As we’ve written before, cloud orchestration coordinates a whole set of lower-level automations. It is essentially the automation of automations – scheduling automated tasks and integrating them between complex distributed systems and services. Orchestration tools expedite resource deployment in automated environments. 

Orchestration also connects automated tasks to create a cohesive workflow across all cloud and on-premises systems. You can – and should – use orchestration to ensure activities such as auto-scaling happen in the right order, and for everything associated with cloud provisioning. Orchestration tools should also be “intelligent”–that is, capable of determining the best cloud or resource for any given situation, while also ensuring that permissions are managed consistently and proper security and compliance is maintained. 

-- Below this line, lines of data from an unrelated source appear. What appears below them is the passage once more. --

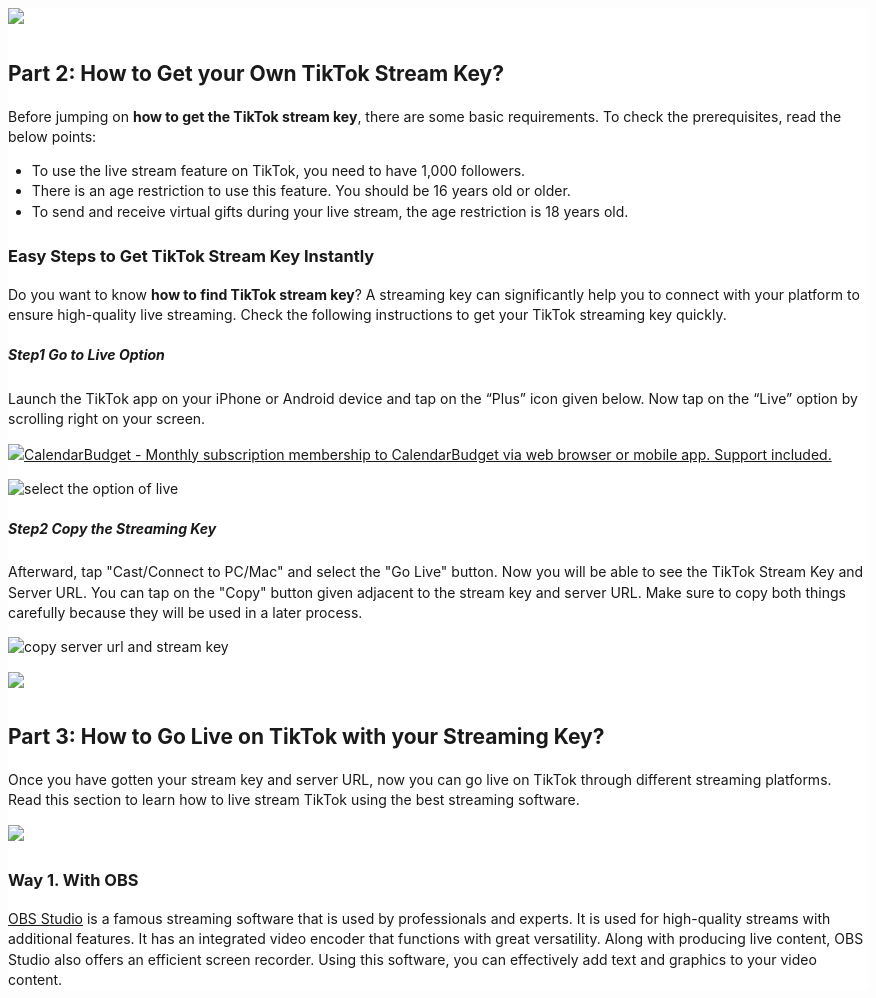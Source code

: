 
<a href="https://store.massmailsoftware.com/order/checkout.php?PRODS=1095219&QTY=1&AFFILIATE=108875&CART=1"><img src="https://secure.avangate.com/images/merchant/dc87c13749315c7217cdc4ac692e704c/banera_for_partners-20_%281%29.jpg" border="0"></a>

## Part 2: How to Get your Own TikTok Stream Key?

Before jumping on **how to get the TikTok stream key**, there are some basic requirements. To check the prerequisites, read the below points:

* To use the live stream feature on TikTok, you need to have 1,000 followers.
* There is an age restriction to use this feature. You should be 16 years old or older.
* To send and receive virtual gifts during your live stream, the age restriction is 18 years old.

### Easy Steps to Get TikTok Stream Key Instantly

Do you want to know **how to find TikTok stream key**? A streaming key can significantly help you to connect with your platform to ensure high-quality live streaming. Check the following instructions to get your TikTok streaming key quickly.

##### Step1 Go to Live Option

Launch the TikTok app on your iPhone or Android device and tap on the “Plus” icon given below. Now tap on the “Live” option by scrolling right on your screen.


<a href="https://secure.2checkout.com/order/checkout.php?PRODS=37701530&QTY=1&AFFILIATE=108875&CART=1"><img src="https://secure.avangate.com/images/merchant/6fe0c81e3f9438db11ebbfba6c5ce460/products/copy_cbLogo_with_text_blue.png" border="0">CalendarBudget - Monthly subscription membership to CalendarBudget via web browser or mobile app. Support included. </a>

![select the option of live](https://images.wondershare.com/filmora/article-images/2022/12/find-tiktok-stream-key-1.jpg)

##### Step2 Copy the Streaming Key

Afterward, tap "Cast/Connect to PC/Mac" and select the "Go Live" button. Now you will be able to see the TikTok Stream Key and Server URL. You can tap on the "Copy" button given adjacent to the stream key and server URL. Make sure to copy both things carefully because they will be used in a later process.

![copy server url and stream key](https://images.wondershare.com/filmora/article-images/2022/12/find-tiktok-stream-key-2.jpg)


<a href="https://shop.copernic.com/order/checkout.php?PRODS=41033091&QTY=1&AFFILIATE=108875&CART=1"><img src="https://secure.2checkout.com/images/merchant/8d30aa96e72440759f74bd2306c1fa3d/Copernic-2023-Affiliate-728x90-Advanced.png" border="0"></a>

## Part 3: How to Go Live on TikTok with your Streaming Key?

Once you have gotten your stream key and server URL, now you can go live on TikTok through different streaming platforms. Read this section to learn how to live stream TikTok using the best streaming software.


<a href="https://store.iobit.com/order/checkout.php?PRODS=4596923&QTY=1&AFFILIATE=108875&CART=1"><img src="https://secure.avangate.com/images/merchant/184260348236f9554fe9375772ff966e/ascscan_468X60.png" border="0"></a>

### Way 1\. With OBS

[OBS Studio](https://obsproject.com/) is a famous streaming software that is used by professionals and experts. It is used for high-quality streams with additional features. It has an integrated video encoder that functions with great versatility. Along with producing live content, OBS Studio also offers an efficient screen recorder. Using this software, you can effectively add text and graphics to your video content.

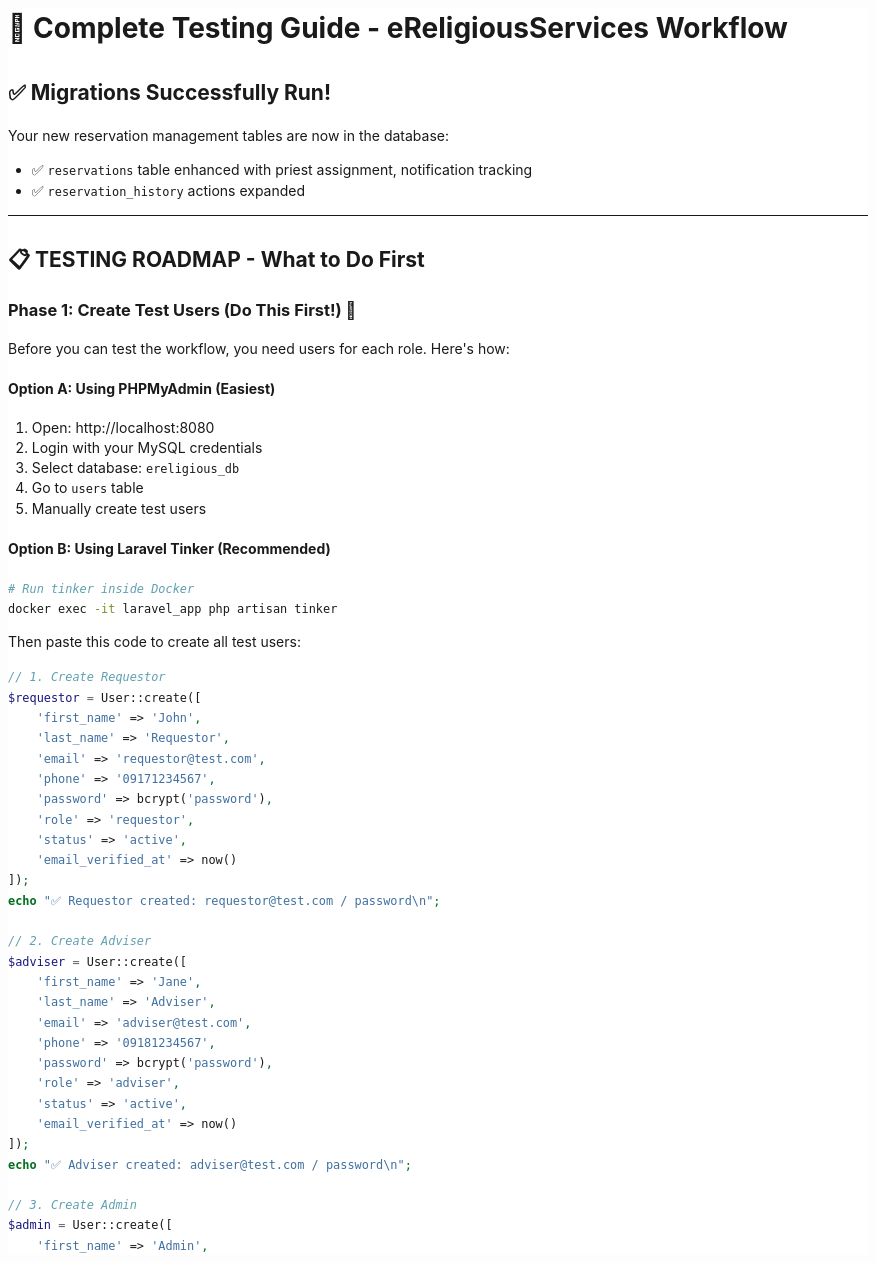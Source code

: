 # 🧪 Complete Testing Guide - eReligiousServices Workflow

## ✅ Migrations Successfully Run!

Your new reservation management tables are now in the database:

-   ✅ `reservations` table enhanced with priest assignment, notification tracking
-   ✅ `reservation_history` actions expanded

---

## 📋 **TESTING ROADMAP - What to Do First**

### **Phase 1: Create Test Users** (Do This First!) 👥

Before you can test the workflow, you need users for each role. Here's how:

#### Option A: Using PHPMyAdmin (Easiest)

1. Open: http://localhost:8080
2. Login with your MySQL credentials
3. Select database: `ereligious_db`
4. Go to `users` table
5. Manually create test users

#### Option B: Using Laravel Tinker (Recommended)

```bash
# Run tinker inside Docker
docker exec -it laravel_app php artisan tinker
```

Then paste this code to create all test users:

```php
// 1. Create Requestor
$requestor = User::create([
    'first_name' => 'John',
    'last_name' => 'Requestor',
    'email' => 'requestor@test.com',
    'phone' => '09171234567',
    'password' => bcrypt('password'),
    'role' => 'requestor',
    'status' => 'active',
    'email_verified_at' => now()
]);
echo "✅ Requestor created: requestor@test.com / password\n";

// 2. Create Adviser
$adviser = User::create([
    'first_name' => 'Jane',
    'last_name' => 'Adviser',
    'email' => 'adviser@test.com',
    'phone' => '09181234567',
    'password' => bcrypt('password'),
    'role' => 'adviser',
    'status' => 'active',
    'email_verified_at' => now()
]);
echo "✅ Adviser created: adviser@test.com / password\n";

// 3. Create Admin
$admin = User::create([
    'first_name' => 'Admin',
```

Strike The Perfect Balance for Hybrid Cloud

Hybrid cloud is fast becoming the preferred approach to enterprise infrastructure. According to 451 Research, nearly 70% of enterprise workloads will be in hybrid environments in 2020.

It is crucial for organizations to be able to manage multiple cloud and on-premises environments securely and in compliance with all relevant regulations. This means having comprehensive governance in place. At the same time, maintaining this level of control cannot come at the expense of the agility and cost savings that hybrid cloud promises in the first place. 

By combining seamless visibility and orchestration of automated tasks and processes across all of your clouds and on-premises systems, you can strike the perfect balance of control and security with agility and cost-savings.